What to work on - Go through the data and report each line that holds the string "sono".

___ Provided data

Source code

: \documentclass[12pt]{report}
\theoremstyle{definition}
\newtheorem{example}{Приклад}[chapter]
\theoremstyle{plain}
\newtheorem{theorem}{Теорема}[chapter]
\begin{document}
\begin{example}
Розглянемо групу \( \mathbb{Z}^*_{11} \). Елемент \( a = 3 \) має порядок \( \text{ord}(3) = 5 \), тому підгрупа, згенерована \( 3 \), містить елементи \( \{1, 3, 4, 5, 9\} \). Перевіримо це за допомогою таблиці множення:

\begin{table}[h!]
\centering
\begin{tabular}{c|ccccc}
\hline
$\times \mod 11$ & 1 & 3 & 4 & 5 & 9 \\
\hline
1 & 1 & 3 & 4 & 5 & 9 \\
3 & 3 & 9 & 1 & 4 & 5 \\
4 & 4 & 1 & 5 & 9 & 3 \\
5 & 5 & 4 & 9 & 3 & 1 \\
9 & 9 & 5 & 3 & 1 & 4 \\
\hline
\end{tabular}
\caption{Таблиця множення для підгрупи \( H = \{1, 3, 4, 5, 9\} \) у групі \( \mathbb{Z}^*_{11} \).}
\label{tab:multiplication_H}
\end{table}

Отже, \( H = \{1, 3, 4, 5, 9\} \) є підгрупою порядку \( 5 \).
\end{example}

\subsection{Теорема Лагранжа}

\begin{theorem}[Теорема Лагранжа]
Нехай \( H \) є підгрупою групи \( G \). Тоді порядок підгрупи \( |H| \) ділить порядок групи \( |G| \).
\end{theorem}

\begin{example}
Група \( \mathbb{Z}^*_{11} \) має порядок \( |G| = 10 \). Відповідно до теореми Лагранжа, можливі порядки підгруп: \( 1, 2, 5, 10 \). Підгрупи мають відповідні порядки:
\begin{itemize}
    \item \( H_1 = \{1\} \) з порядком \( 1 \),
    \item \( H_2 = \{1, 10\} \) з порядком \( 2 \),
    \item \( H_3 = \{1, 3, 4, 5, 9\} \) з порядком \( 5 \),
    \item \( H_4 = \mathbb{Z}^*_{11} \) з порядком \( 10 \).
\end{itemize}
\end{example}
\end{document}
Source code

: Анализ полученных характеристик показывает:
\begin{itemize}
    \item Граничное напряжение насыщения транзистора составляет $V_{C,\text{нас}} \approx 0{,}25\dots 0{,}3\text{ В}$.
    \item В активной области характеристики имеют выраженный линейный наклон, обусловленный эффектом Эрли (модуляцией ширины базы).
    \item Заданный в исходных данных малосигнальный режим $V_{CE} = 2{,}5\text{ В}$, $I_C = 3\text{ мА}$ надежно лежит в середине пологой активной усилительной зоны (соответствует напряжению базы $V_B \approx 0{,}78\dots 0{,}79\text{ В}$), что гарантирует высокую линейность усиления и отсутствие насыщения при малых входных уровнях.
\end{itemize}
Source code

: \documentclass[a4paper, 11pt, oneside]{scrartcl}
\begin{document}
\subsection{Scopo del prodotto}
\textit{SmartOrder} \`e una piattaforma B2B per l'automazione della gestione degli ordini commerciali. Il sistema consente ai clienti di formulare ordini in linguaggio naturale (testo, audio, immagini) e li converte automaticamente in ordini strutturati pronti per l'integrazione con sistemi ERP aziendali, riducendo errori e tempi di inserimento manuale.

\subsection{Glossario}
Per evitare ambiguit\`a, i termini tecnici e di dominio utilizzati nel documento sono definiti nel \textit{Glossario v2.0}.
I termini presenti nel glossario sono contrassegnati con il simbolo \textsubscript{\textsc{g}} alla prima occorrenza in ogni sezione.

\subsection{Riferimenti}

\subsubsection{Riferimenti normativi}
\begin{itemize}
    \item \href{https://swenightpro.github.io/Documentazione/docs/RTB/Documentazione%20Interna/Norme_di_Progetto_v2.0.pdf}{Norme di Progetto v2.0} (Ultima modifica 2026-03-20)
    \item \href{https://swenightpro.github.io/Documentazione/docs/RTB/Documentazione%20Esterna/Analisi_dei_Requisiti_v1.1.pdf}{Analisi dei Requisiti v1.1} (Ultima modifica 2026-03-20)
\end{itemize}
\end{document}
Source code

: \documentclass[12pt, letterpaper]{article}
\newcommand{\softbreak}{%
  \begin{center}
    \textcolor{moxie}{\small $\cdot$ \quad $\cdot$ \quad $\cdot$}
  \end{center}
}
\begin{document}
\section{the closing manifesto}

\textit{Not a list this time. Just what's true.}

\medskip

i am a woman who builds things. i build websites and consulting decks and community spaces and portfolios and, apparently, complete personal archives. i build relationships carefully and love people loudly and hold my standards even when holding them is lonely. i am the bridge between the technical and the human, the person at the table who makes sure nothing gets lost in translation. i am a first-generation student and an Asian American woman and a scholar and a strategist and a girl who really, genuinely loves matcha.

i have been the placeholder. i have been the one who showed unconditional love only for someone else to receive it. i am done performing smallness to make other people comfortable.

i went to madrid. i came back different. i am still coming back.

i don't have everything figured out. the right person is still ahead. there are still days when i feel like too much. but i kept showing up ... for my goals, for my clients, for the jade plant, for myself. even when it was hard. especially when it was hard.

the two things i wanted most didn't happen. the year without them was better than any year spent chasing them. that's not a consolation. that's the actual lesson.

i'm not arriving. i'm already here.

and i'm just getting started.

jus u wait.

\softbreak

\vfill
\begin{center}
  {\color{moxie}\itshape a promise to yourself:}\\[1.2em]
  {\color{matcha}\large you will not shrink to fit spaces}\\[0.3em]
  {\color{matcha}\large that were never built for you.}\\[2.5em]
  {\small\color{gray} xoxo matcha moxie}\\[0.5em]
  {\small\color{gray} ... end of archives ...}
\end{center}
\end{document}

______

Your solution -
Per evitare ambiguit\`a, i termini tecnici e di dominio utilizzati nel documento sono definiti nel \textit{Glossario v2.0}.
I termini presenti nel glossario sono contrassegnati con il simbolo \textsubscript{\textsc{g}} alla prima occorrenza in ogni sezione.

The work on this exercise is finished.